The lesson that night was on God's love and grace, which was exactly what I needed to hear. At the end of the lesson, the speaker asked us to put our heads down and pray. As I put my head in my hands, I felt God reaching out to me, wanting mt to come to Him. With everyone still bowing their heads, I rose from my seat and ran to the speaker. After praying for me quietly, he directed me to a room behind the Sanctuary.
As I entered the room, I was astonished to find my two best friends, crying and smiling like me. we hugged and laughed when we found out that none of us knew the others had gotten up and answered God's call.
My friend (who had invited me) and I were baptized that night. (my other friend was baptized at a later date. Halleluiah!) On the way home, I called my dad and told him, and he said he was proud of me. Then I called my mom and stepdad and gave them the good news (so I thought...) Instead of being greeted by happy congrats, my mother told me we would talk when I got home.
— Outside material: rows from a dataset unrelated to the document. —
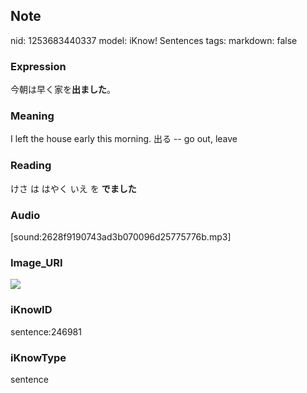 ## Note
nid: 1253683440337
model: iKnow! Sentences
tags: 
markdown: false

### Expression
今朝は早く家を<b>出ました</b>。

### Meaning
I left the house early this morning.
出る -- go out, leave

### Reading
けさ は はやく いえ を <b>でました</b>

### Audio
[sound:2628f9190743ad3b070096d25775776b.mp3]

### Image_URI
<img src="045d87e208159849a4c19f502593caaa.jpg">

### iKnowID
sentence:246981

### iKnowType
sentence
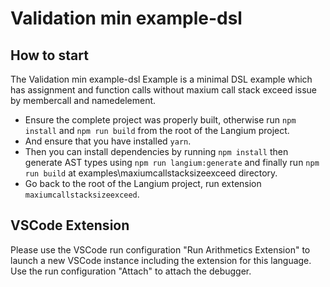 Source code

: # Validation min example-dsl

## How to start

The Validation min example-dsl Example is a minimal DSL example which has assignment and function calls without maxium call stack exceed issue by membercall and namedelement.

* Ensure the complete project was properly built, otherwise run `npm install` and `npm run build` from the root of the Langium project.
* And ensure that you have installed `yarn`.
* Then you can install dependencies by running `npm install` then generate AST types using `npm run langium:generate` and finally run `npm run build` at examples\maxiumcallstacksizeexceed directory.
* Go back to the root of the Langium project, run extension `maxiumcallstacksizeexceed`.

## VSCode Extension

Please use the VSCode run configuration "Run Arithmetics Extension" to launch a new VSCode instance including the extension for this language.
Use the run configuration "Attach" to attach the debugger.
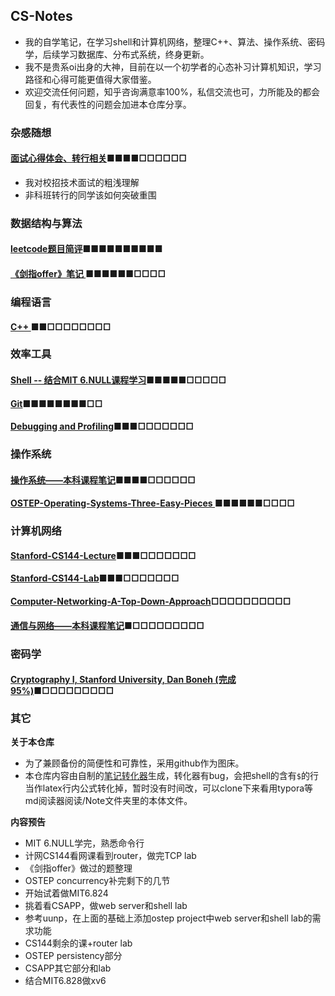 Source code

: ## CS-Notes
* 我的自学笔记，在学习shell和计算机网络，整理C++、算法、操作系统、密码学，后续学习数据库、分布式系统，终身更新。
* 我不是贵系oi出身的大神，目前在以一个初学者的心态补习计算机知识，学习路径和心得可能更值得大家借鉴。
* 欢迎交流任何问题，知乎咨询满意率100%，私信交流也可，力所能及的都会回复，有代表性的问题会加进本仓库分享。

### 杂感随想

#### [面试心得体会、转行相关](https://github.com/huangrt01/CS-Notes/blob/master/Notes/Output/%E9%9D%A2%E8%AF%95%E5%BF%83%E5%BE%97%E4%BD%93%E4%BC%9A%E4%B8%8E%E8%BD%AC%E8%A1%8C%E7%9B%B8%E5%85%B3.md)■■■■□□□□□□

  * 我对校招技术面试的粗浅理解
  * 非科班转行的同学该如何突破重围

### 数据结构与算法

#### [leetcode题目简评](https://github.com/huangrt01/CS-Notes/blob/master/Notes/Output/leetcode%E9%A2%98%E7%9B%AE%E7%AE%80%E8%AF%84.md)■■■■■■■■■■

#### [《剑指offer》笔记 ](https://github.com/huangrt01/CS-Notes/blob/master/Notes/Output/%E3%80%8A%E5%89%91%E6%8C%87offer%E3%80%8B%E7%AC%94%E8%AE%B0.md)■■■■■■□□□□

### 编程语言

#### [C++ ](https://github.com/huangrt01/CS-Notes/blob/master/Notes/Output/C%2B%2B.md)■■□□□□□□□□

### 效率工具

#### [Shell   --  结合MIT 6.NULL课程学习](https://github.com/huangrt01/CS-Notes/blob/master/Notes/Output/Shell-MIT-6-NULL.md)■■■■■□□□□□

#### [Git](https://github.com/huangrt01/CS-Notes/blob/master/Notes/Output/git.md)■■■■■■■■□□

#### [Debugging and Profiling](https://github.com/huangrt01/CS-Notes/blob/master/Notes/Output/Debugging-and-Profiling.md)■■■□□□□□□□

### 操作系统

#### [操作系统——本科课程笔记](https://github.com/huangrt01/CS-Notes/blob/master/Notes/Output/%E6%93%8D%E4%BD%9C%E7%B3%BB%E7%BB%9F.md)■■■■□□□□□□

#### [OSTEP-Operating-Systems-Three-Easy-Pieces ](https://github.com/huangrt01/CS-Notes/blob/master/Notes/Output/OSTEP-Operating-Systems-Three-Easy-Pieces.md)■■■■■■□□□□

### 计算机网络

#### [Stanford-CS144-Lecture](https://github.com/huangrt01/CS-Notes/blob/master/Notes/Output/Computer-Networking-Lecture-CS144-Stanford.md)■■■□□□□□□□

#### [Stanford-CS144-Lab](https://github.com/huangrt01/CS-Notes/blob/master/Notes/Output/Computer-Networking-Lab-CS144-Stanford.md)■■■□□□□□□□

#### [Computer-Networking-A-Top-Down-Approach](https://github.com/huangrt01/CS-Notes/blob/master/Notes/Output/Computer-Networking-A-Top-Down-Approach.md)□□□□□□□□□□

#### [通信与网络——本科课程笔记](https://github.com/huangrt01/CS-Notes/blob/master/Notes/%E9%80%9A%E4%BF%A1%E4%B8%8E%E7%BD%91%E7%BB%9C.md)■□□□□□□□□□

### 密码学

#### [Cryptography I, Stanford University, Dan Boneh (完成95%)](https://github.com/huangrt01/CS-Notes/blob/master/Notes/Output/Cryptography%20I%2C%20Stanford%20University%2C%20Coursera.md)■□□□□□□□□□

### 其它

**关于本仓库**

* 为了兼顾备份的简便性和可靠性，采用github作为图床。
* 本仓库内容由自制的[笔记转化器](https://github.com/huangrt01/CS-Notes)生成，转化器有bug，会把shell的含有`$`的行当作latex行内公式转化掉，暂时没有时间改，可以clone下来看用typora等md阅读器阅读/Note文件夹里的本体文件。

**内容预告**

* MIT 6.NULL学完，熟悉命令行
* 计网CS144看网课看到router，做完TCP lab
* 《剑指offer》做过的题整理
* OSTEP concurrency补完剩下的几节
* 开始试着做MIT6.824
* 挑着看CSAPP，做web server和shell lab
* 参考uunp，在上面的基础上添加ostep project中web server和shell lab的需求功能
* CS144剩余的课+router lab
* OSTEP persistency部分
* CSAPP其它部分和lab
* 结合MIT6.828做xv6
As I silently hung up the phone, my friends and I encouraged each other and cried some more.
When I got home, my parents asked me to sit down, and they talked to me about being baptized in a different denomination then I had been going to. I felt very attacked and (very respectfully) told them I was proud of what I had done, and that God had spoke to my heart. The conversation lasted for hours as they told me what an unwise thing I had done getting saved without them there and in a different church. (FYI: I believe that if you are following God's commands and His will, it doesn't matter what denomination you are or what church you go to.)
After about a month, my parents accepted that it had happened, and stopped "interrogating" me. But while they were not supporting me, I believe God set His love in my heart to forgive them and love them and respect them.
I hope this inspires you to open your heart to God and His will for you.